COVID-19 has opened a window of opportunity for practitioners in education. It encouraged lecturers and teachers to utilize video conferencing technologies and other electronic learning resources to continue providing their educational services. COVID-19's social distancing measures have inevitably led them to experiment with software like Zoom and Microsoft Teams, among others, and to engage with students, in real time. This contribution suggests that the use of synchronous video conferencing could continue in the foreseeable future as they can easily be used in blended learning approaches, in a post COVID-19 context.

Research limitations and future research directions

An SEM-PLS analysis was used to validate the constructs that were employed in this contribution's research model.

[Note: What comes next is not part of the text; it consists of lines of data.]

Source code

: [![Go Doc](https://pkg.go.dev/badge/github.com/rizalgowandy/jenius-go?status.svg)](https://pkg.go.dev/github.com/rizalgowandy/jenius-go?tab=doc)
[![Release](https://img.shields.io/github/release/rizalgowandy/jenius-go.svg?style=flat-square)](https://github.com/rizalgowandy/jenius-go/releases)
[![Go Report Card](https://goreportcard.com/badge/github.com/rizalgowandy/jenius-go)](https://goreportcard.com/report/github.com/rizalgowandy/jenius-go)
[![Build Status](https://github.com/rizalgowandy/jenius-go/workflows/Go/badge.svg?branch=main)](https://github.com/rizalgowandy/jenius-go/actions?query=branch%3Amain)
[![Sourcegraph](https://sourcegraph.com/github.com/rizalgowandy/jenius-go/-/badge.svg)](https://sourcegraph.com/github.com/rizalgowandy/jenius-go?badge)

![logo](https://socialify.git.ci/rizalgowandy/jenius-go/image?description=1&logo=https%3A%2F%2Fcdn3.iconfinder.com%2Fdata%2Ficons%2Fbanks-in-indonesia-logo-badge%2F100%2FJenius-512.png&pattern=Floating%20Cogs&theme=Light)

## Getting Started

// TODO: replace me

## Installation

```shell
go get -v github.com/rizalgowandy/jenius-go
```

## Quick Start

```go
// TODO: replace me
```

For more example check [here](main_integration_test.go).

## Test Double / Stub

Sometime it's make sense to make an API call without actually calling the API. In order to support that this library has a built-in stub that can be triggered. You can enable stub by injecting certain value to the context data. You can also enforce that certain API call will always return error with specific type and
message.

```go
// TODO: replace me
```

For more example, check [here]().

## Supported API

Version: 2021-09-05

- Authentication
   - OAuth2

Further research can use other samples, methodologies, and analytical techniques to explore the students' utilitarian motivations to use video conferencing technologies in education. Future studies may consider alternative technology adoption models that were mentioned in this paper including TRA [43], TAM [20,21], TAM2 [45,46], TAM3 [47,48], TPB [44], the Motivational Model (MM) [22], Combined TAM and TPB (C-TAM-TPB) [49], the Model of PC Utilization (MPCU) [50], Innovation Diffusion Theory (IDT) [51,52], and the Social Cognitive Theory (SCT) [53,54], among others Perhaps, they may use the same constructs and their corresponding items that were used in this research, to better understand the students' perceptions, attitudes and intentions toward using interactive media in other settings. They could also explore the effects of moderating demographic variables including age, gender and experience, among others, on their research models.

Author contributions

Mark Anthony Camilleri prepared the theoretical contribution as well as in the analyses of the results. Adriana Caterina Camilleri also contributed to the theoretical aspect of this contribution, in the data gathering processes as well as in the conclusions' sections.

Role of the funding source

This research was funded through the University of Malta Research Funds (UM-2022-CRC-R2).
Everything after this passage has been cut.